BEGIN LISTED ENTRIES

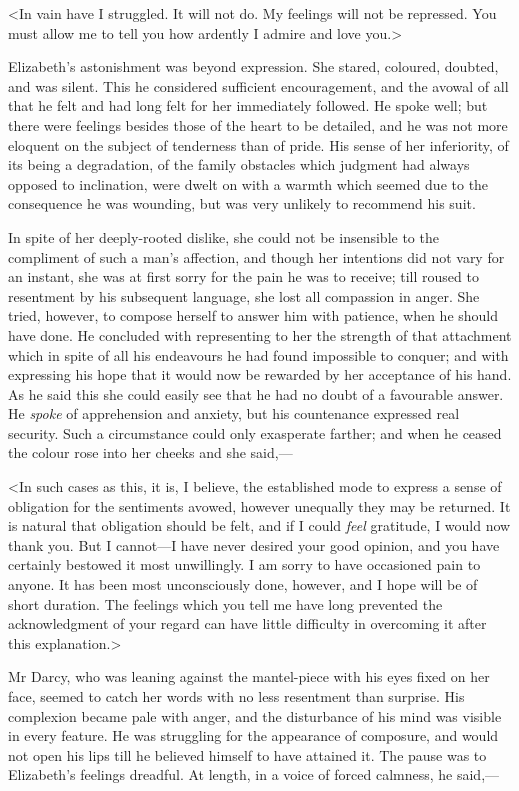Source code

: <In vain have I struggled. It will not do. My feelings will not be repressed. You must allow me to tell you how ardently I admire and love you.>

Elizabeth's astonishment was beyond expression. She stared, coloured, doubted, and was silent. This he considered sufficient encouragement, and the avowal of all that he felt and had long felt for her immediately followed. He spoke well; but there were feelings besides those of the heart to be detailed, and he was not more eloquent on the subject of tenderness than of pride. His sense of her inferiority, of its being a degradation, of the family obstacles which judgment had always opposed to inclination, were dwelt on with a warmth which seemed due to the consequence he was wounding, but was very unlikely to recommend his suit.

In spite of her deeply-rooted dislike, she could not be insensible to the compliment of such a man's affection, and though her intentions did not vary for an instant, she was at first sorry for the pain he was to receive; till roused to resentment by his subsequent language, she lost all compassion in anger. She tried, however, to compose herself to answer him with patience, when he should have done. He concluded with representing to her the strength of that attachment which in spite of all his endeavours he had found impossible to conquer; and with expressing his hope that it would now be rewarded by her acceptance of his hand. As he said this she could easily see that he had no doubt of a favourable answer. He \textit{spoke} of apprehension and anxiety, but his countenance expressed real security. Such a circumstance could only exasperate farther; and when he ceased the colour rose into her cheeks and she said,—

<In such cases as this, it is, I believe, the established mode to express a sense of obligation for the sentiments avowed, however unequally they may be returned. It is natural that obligation should be felt, and if I could \textit{feel} gratitude, I would now thank you. But I cannot—I have never desired your good opinion, and you have certainly bestowed it most unwillingly. I am sorry to have occasioned pain to anyone. It has been most unconsciously done, however, and I hope will be of short duration. The feelings which you tell me have long prevented the acknowledgment of your regard can have little difficulty in overcoming it after this explanation.>

Mr Darcy, who was leaning against the mantel-piece with his eyes fixed on her face, seemed to catch her words with no less resentment than surprise. His complexion became pale with anger, and the disturbance of his mind was visible in every feature. He was struggling for the appearance of composure, and would not open his lips till he believed himself to have attained it. The pause was to Elizabeth's feelings dreadful. At length, in a voice of forced calmness, he said,—

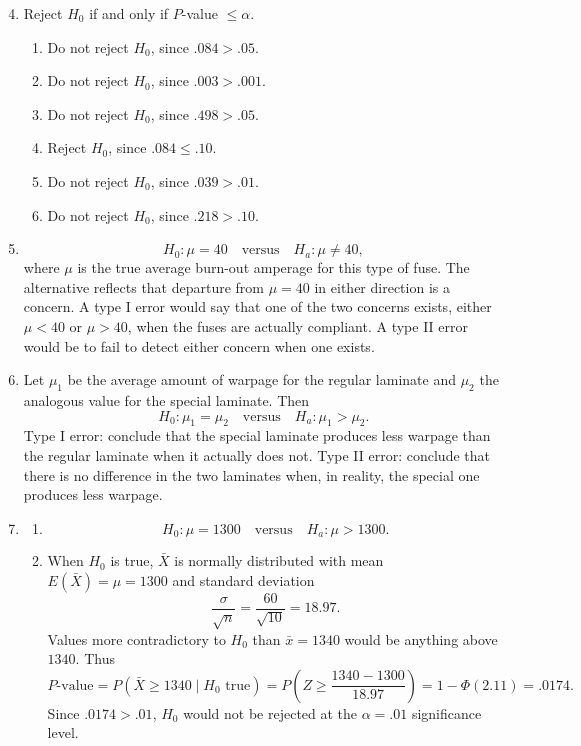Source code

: \documentclass[12pt]{article}
\begin{document}
\begin{enumerate}[label=\textbf{\arabic*.}, leftmargin=*]

\setcounter{enumi}{3}
\item
Reject $H_0$ if and only if $P$-value $\le \alpha$.
\begin{enumerate}[label=\alph*.]
    \item Do not reject $H_0$, since $.084>.05$.
    \item Do not reject $H_0$, since $.003>.001$.
    \item Do not reject $H_0$, since $.498>.05$.
    \item Reject $H_0$, since $.084\le.10$.
    \item Do not reject $H_0$, since $.039>.01$.
    \item Do not reject $H_0$, since $.218>.10$.
\end{enumerate}

\setcounter{enumi}{7}
\item
\[
H_0:\mu=40\quad\text{versus}\quad H_a:\mu\ne40,
\]
where $\mu$ is the true average burn-out amperage for this type of fuse. The alternative reflects that departure from $\mu=40$ in either direction is a concern. A type I error would say that one of the two concerns exists, either $\mu<40$ or $\mu>40$, when the fuses are actually compliant. A type II error would be to fail to detect either concern when one exists.

\setcounter{enumi}{9}
\item
Let $\mu_1$ be the average amount of warpage for the regular laminate and $\mu_2$ the analogous value for the special laminate. Then
\[
H_0:\mu_1=\mu_2\quad\text{versus}\quad H_a:\mu_1>\mu_2.
\]
Type I error: conclude that the special laminate produces less warpage than the regular laminate when it actually does not. Type II error: conclude that there is no difference in the two laminates when, in reality, the special one produces less warpage.

\setcounter{enumi}{11}
\item
\begin{enumerate}[label=\alph*.]
    \item
    \[
    H_0:\mu=1300\quad\text{versus}\quad H_a:\mu>1300.
    \]

    \item When $H_0$ is true, $\bar{X}$ is normally distributed with mean $E(\bar{X})=\mu=1300$ and standard deviation
    \[
    \frac{\sigma}{\sqrt{n}}=\frac{60}{\sqrt{10}}=18.97.
    \]
    Values more contradictory to $H_0$ than $\bar{x}=1340$ would be anything above $1340$. Thus
    \[
    P\text{-value}=P(\bar{X}\ge1340\mid H_0\text{ true})
    =P\left(Z\ge\frac{1340-1300}{18.97}\right)
    =1-\Phi(2.11)=.0174.
    \]
    Since $.0174>.01$, $H_0$ would not be rejected at the $\alpha=.01$ significance level.


\end{enumerate}
\end{enumerate}
\end{document}
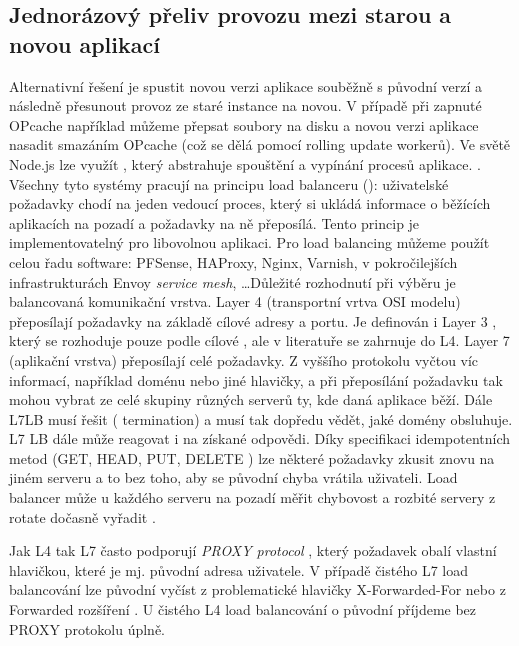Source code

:         \subsection{Jednorázový přeliv provozu mezi starou a novou aplikací}
            \label{deploy-v-jedne-instanci}
            Alternativní řešení je spustit novou verzi aplikace souběžně s původní verzí a následně přesunout provoz ze staré instance na novou. V případě  při zapnuté OPcache například můžeme přepsat soubory na disku a novou verzi aplikace nasadit smazáním OPcache (což se dělá pomocí rolling update  workerů). Ve světě Node.js lze využít , který abstrahuje spouštění a vypínání procesů aplikace. . Všechny tyto systémy pracují na principu load balanceru (): uživatelské požadavky chodí na jeden vedoucí proces, který si ukládá informace o běžících aplikacích na pozadí a požadavky na ně přeposílá. Tento princip je implementovatelný pro libovolnou aplikaci. Pro load balancing můžeme použít celou řadu software: PFSense, HAProxy, Nginx, Varnish, v pokročilejších infrastrukturách Envoy \textit{service mesh}, \ldots Důležité rozhodnutí při výběru  je balancovaná komunikační vrstva. Layer 4 (transportní vrtva OSI modelu)  přeposílají  požadavky na základě cílové  adresy a portu. Je definován i Layer 3 , který se rozhoduje pouze podle cílové , ale v literatuře se zahrnuje do L4. Layer 7 (aplikační vrstva)  přeposílají celé \HTTP požadavky. Z vyššího protokolu vyčtou víc informací, například doménu nebo jiné hlavičky, a při přeposílání požadavku tak mohou vybrat ze celé skupiny různých serverů ty, kde daná aplikace běží. Dále L7LB musí řešit  ( termination) a musí tak dopředu vědět, jaké domény obsluhuje. L7 LB dále může reagovat i na získané \HTTP odpovědi. Díky \HTTP specifikaci idempotentních metod (GET, HEAD, PUT, DELETE \cite{http-idempotent}) lze některé požadavky zkusit znovu na jiném serveru a to bez toho, aby se původní chyba vrátila uživateli. Load balancer může u každého serveru na pozadí měřit chybovost a rozbité servery z rotate dočasně vyřadit .

            Jak L4 tak L7  často podporují \textit{PROXY protocol} \cite{tarreau-proxyprotocol}, který požadavek obalí vlastní hlavičkou, které je mj. původní  adresa uživatele. V případě čistého L7 load balancování lze původní  vyčíst z problematické \cite{hansen-xforwardedfor} hlavičky X-Forwarded-For nebo z Forwarded rozšíření \cite{http-forwarded}. U čistého L4 load balancování o původní  příjdeme bez PROXY protokolu úplně.

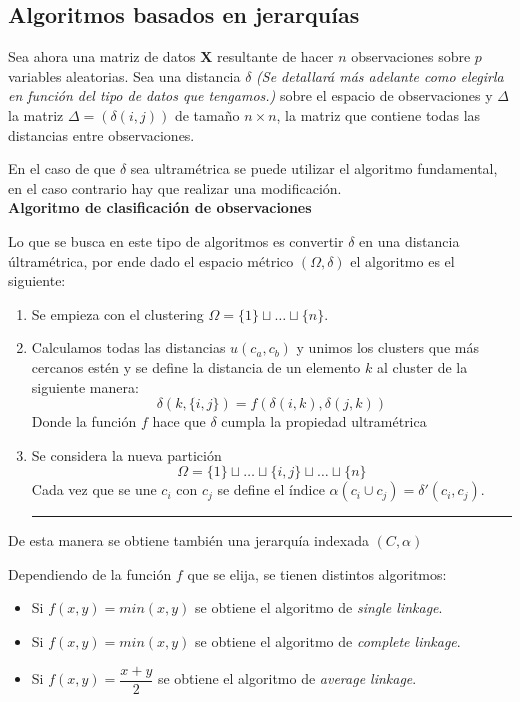 \subsection{Algoritmos basados en jerarquías}
\noindent Sea ahora una matriz de datos $\textbf{X}$ resultante de hacer $n$ observaciones sobre $p$ variables aleatorias. Sea una distancia $\delta$ \textit{(Se detallará más adelante como elegirla en función del tipo de datos que tengamos.)} sobre el espacio de observaciones y $\Delta$ la matriz $\Delta=(\delta(i,j))$ de tamaño $n \times n$, la matriz que contiene todas las distancias entre observaciones. 

\noindent En el caso de que $\delta$ sea ultramétrica se puede utilizar el algoritmo fundamental, en el caso contrario hay que realizar una modificación. \\

\noindent \textbf{Algoritmo de clasificación de observaciones}

\noindent Lo que se busca en este tipo de algoritmos es convertir $\delta$ en una distancia últramétrica, por ende dado el espacio métrico $(\Omega, \delta)$ el algoritmo es el siguiente:\\
\begin{enumerate}
\hrule
\item Se empieza con el clustering $\Omega= \lbrace 1\rbrace \sqcup \ldots \sqcup\lbrace n \rbrace$. 
\item Calculamos todas las distancias $u(c_a,c_b)$ y unimos los clusters que más cercanos estén y se define la distancia de un elemento $k$ al cluster de la siguiente manera:
\begin{equation}
\delta(k,\lbrace i,j \rbrace)=f(\delta(i,k),\delta(j,k))
\end{equation}
Donde la función $f$ hace que $\delta$ cumpla la propiedad ultramétrica

\item Se considera la nueva partición
\begin{equation}
\Omega= \lbrace 1\rbrace \sqcup\ldots \sqcup \lbrace i,j\rbrace \sqcup \ldots \sqcup\lbrace n \rbrace
\end{equation}
Cada vez que se une $c_i$ con $c_j$ se define el índice $\alpha(c_i\cup c_j)=\delta'(c_i,c_j)$.\\
\hrule
\end{enumerate}
De esta manera se obtiene también una jerarquía indexada $(C,\alpha)$

\noindent Dependiendo de la función $f$ que se elija, se tienen distintos algoritmos:
\begin{itemize}
\item Si $f(x,y)=min(x,y)$ se obtiene el algoritmo de \textit{single linkage}.
\item  Si $f(x,y)=min(x,y)$ se obtiene el algoritmo de \textit{complete linkage}.
\item  Si $f(x,y)=\dfrac{x+y}{2}$ se obtiene el algoritmo de \textit{average linkage}.
\end{itemize}

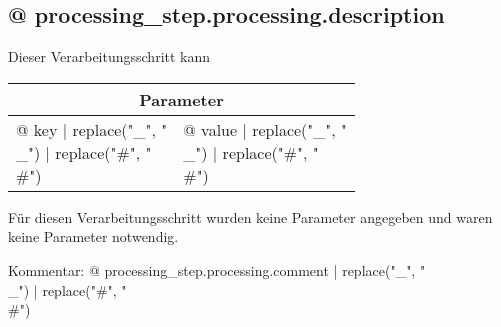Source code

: \subsection{{@ processing_step.processing.description }}

Dieser Verarbeitungsschritt kann %

\vspace*{1ex}
\begin{tabular}{ll}
\toprule
\multicolumn{2}{c}{\textbf{Parameter}}
\\
\midrule
{@ key | replace("_", "\\_") | replace("#", "\\#") } & {@ value | replace("_", "\\_") | replace("#", "\\#") }
\\
\bottomrule
\end{tabular}
\vspace*{1ex}
Für diesen Verarbeitungsschritt wurden keine Parameter angegeben und waren keine Parameter notwendig.

Kommentar: {@ processing_step.processing.comment | replace("_", "\\_") | replace("#", "\\#") }
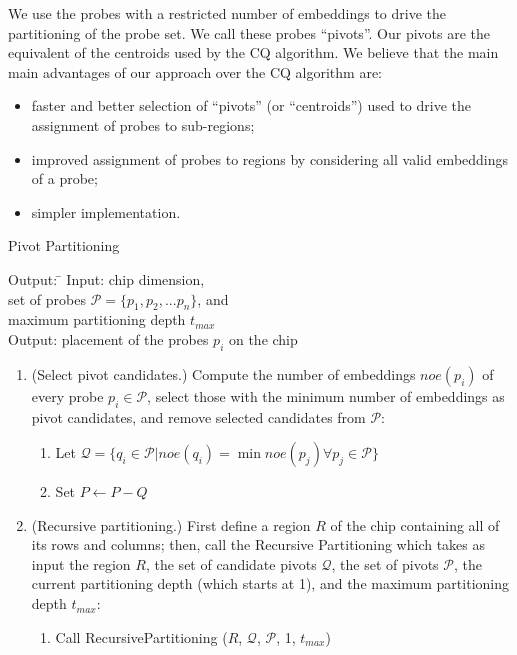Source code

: \documentclass{llncs}
\begin{document}
We use the probes with a restricted number of embeddings to drive the partitioning
of the probe set. We call these probes ``pivots''. Our pivots are the equivalent of the
centroids used by the CQ algorithm. We believe that the main main advantages of our
approach over the CQ algorithm are:

\begin{itemize}
\item faster and better selection of ``pivots'' (or ``centroids'') used to drive
the assignment of probes to sub-regions;
\item improved assignment of probes to regions by considering all valid embeddings
of a probe;
\item simpler implementation.
\end{itemize}

\begin{algorithm}
\caption{Pivot Partitioning}
\label{alg:pivotpart}
\begin{minipage}{4.8in}

\begin{tabbing}
Output: \=									\kill
Input:  \> chip dimension,							\\
        \> set of probes $\mathcal{P} = \{p_{1}, p_{2}, ... p_{n}\}$, and	\\
        \> maximum partitioning depth $t_{max}$					\\
Output: \> placement of the probes $p_i$ on the chip
\end{tabbing}

\begin{enumerate}
\item (Select pivot candidates.) Compute the number of embeddings $noe(p_i)$
of every probe $p_i \in \mathcal{P}$, select those with the minimum number
of embeddings as pivot candidates, and remove selected candidates from
$\mathcal{P}$:
  \begin{enumerate}
  \item Let $\mathcal{Q} = \{q_i \in \mathcal{P} | noe(q_i) = \min noe(p_j) \forall p_j \in \mathcal{P} \}$
  \item Set $P \leftarrow P - Q$
  \end{enumerate}
\item (Recursive partitioning.) First define a region $R$ of the chip containing
all of its rows and columns; then, call the Recursive Partitioning which takes as
input the region $R$, the set of candidate pivots $\mathcal{Q}$, the set of pivots
$\mathcal{P}$, the current partitioning depth (which starts at 1), and the
maximum partitioning depth $t_{max}$:
  \begin{enumerate}
  \item Call RecursivePartitioning ($R$, $\mathcal{Q}$, $\mathcal{P}$, 1, $t_{max}$)
  \end{enumerate}
\end{enumerate}

\end{minipage}
\end{algorithm}
\end{document}
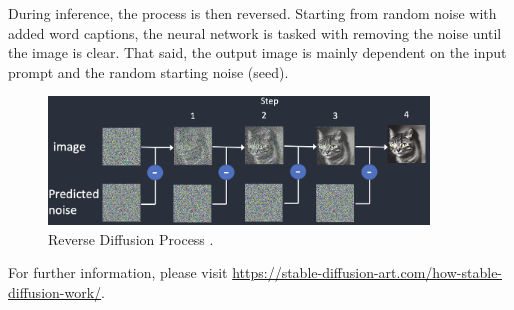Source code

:\documentclass[
  a4paper,  %
  twoside,  %
  bibliography=totoc,
  headsepline,
  cleardoublepage=empty,
  parskip=half,
  draft=false
]{scrbook}
\begin{document}
During inference, the process is then reversed. Starting from random noise with added word captions, the neural network is tasked with removing the noise until the image is clear. That said, the output image is mainly dependent on the input prompt and the random starting noise (seed).

\begin{figure}[h]
  \centering
  \includegraphics[width=0.9\textwidth]{./graphics/reverse-diff.png}
  \caption{Reverse Diffusion Process \cite{andrewHowDoesStable2022}.}
  \label{fig:backward-diff}
\end{figure}

For further information, please visit \url{https://stable-diffusion-art.com/how-stable-diffusion-work/}.

% 

\pagestyle{empty}
\renewcommand*{\chapterpagestyle}{empty}
\Affirmation
\end{document}
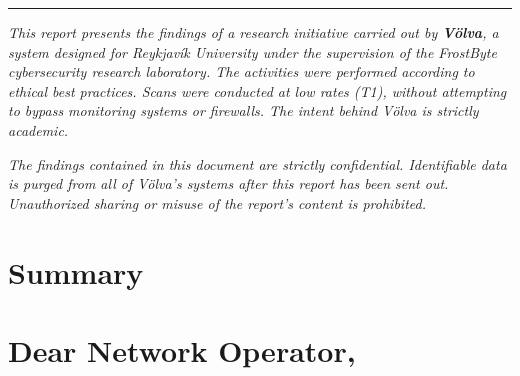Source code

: \documentclass[12pt]{article}
\title{Network Scan Report: \texttt{$cidr}}
\author{Völva: FrostByte}
\date{\today}
\begin{document}
\maketitle
\rule{\textwidth}{0.4pt}

\vspace{1em}
\begin{center}
\begin{scriptsize}
\textit{This report presents the findings of a research initiative carried out by \textbf{Völva}, a system designed for Reykjavík University under the supervision of the FrostByte cybersecurity research laboratory. The activities were performed according to ethical best practices. Scans were conducted at low rates (T1), without attempting to bypass monitoring systems or firewalls. The intent behind Völva is strictly academic.}

\vspace{1em}

\textit{The findings contained in this document are strictly confidential. Identifiable data is purged from all of Völva's systems after this report has been sent out. Unauthorized sharing or misuse of the report’s content is prohibited.}
\end{scriptsize}
\end{center}

\vspace{1em}

\vspace{-1em}
\section*{Summary}

\vspace{1em}
\section*{Dear Network Operator,}
\end{document}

END LISTED ENTRIES

WHAT YOU NEED TO DO =
Exactly as written, please give again the lines from the beginning of the listing through the line containing "and love you.>", inclusive, without any pictures.

FINISHED EXERCISE =
Source code

: <In vain have I struggled. It will not do. My feelings will not be repressed. You must allow me to tell you how ardently I admire and love you.>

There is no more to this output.